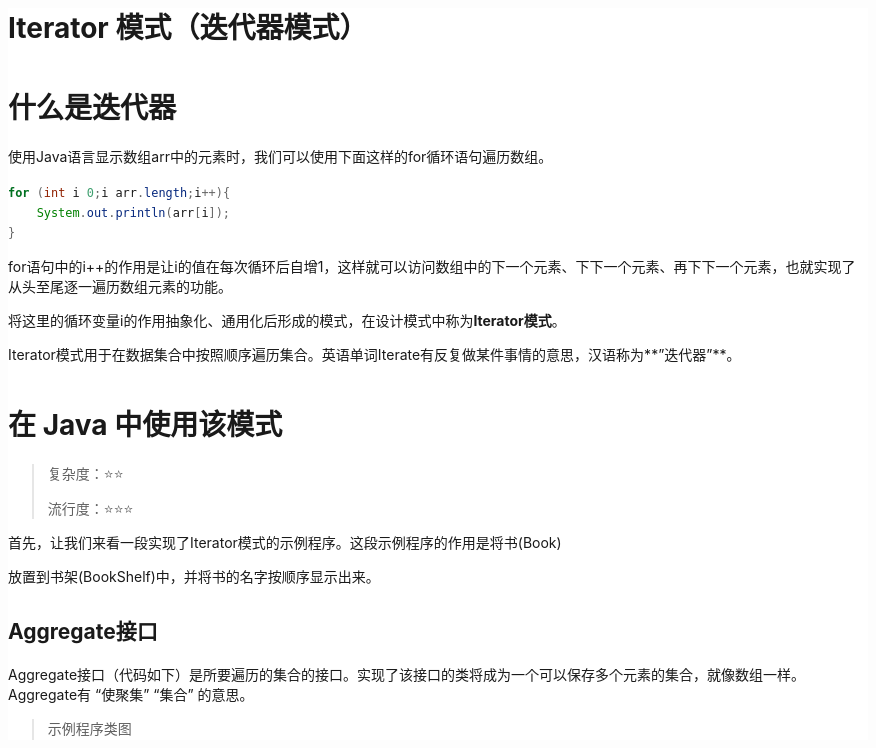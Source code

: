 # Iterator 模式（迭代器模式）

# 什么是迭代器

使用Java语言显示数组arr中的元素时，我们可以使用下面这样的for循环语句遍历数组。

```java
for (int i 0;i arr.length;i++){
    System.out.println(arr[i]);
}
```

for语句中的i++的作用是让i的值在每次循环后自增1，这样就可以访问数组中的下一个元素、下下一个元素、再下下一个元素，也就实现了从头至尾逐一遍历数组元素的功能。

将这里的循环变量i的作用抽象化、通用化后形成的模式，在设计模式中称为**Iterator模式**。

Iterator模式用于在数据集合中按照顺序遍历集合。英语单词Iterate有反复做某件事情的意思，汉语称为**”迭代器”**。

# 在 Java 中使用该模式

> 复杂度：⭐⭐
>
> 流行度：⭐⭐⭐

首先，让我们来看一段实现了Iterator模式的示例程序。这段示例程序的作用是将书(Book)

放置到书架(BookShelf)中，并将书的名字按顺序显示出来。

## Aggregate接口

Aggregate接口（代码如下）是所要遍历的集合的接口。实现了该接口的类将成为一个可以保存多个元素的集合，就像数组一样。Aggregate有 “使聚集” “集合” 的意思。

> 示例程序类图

◆ ◆ ◆ ◆ ◆ ◆ ◆

#### [Task requirements]
Copy exactly the lines from the one with "首先，让我们来看一段实现了I" down to the last line of the records above, and leave out everything else.

#### [Task output]
首先，让我们来看一段实现了Iterator模式的示例程序。这段示例程序的作用是将书(Book)

放置到书架(BookShelf)中，并将书的名字按顺序显示出来。

## Aggregate接口

Aggregate接口（代码如下）是所要遍历的集合的接口。实现了该接口的类将成为一个可以保存多个元素的集合，就像数组一样。Aggregate有 “使聚集” “集合” 的意思。

> 示例程序类图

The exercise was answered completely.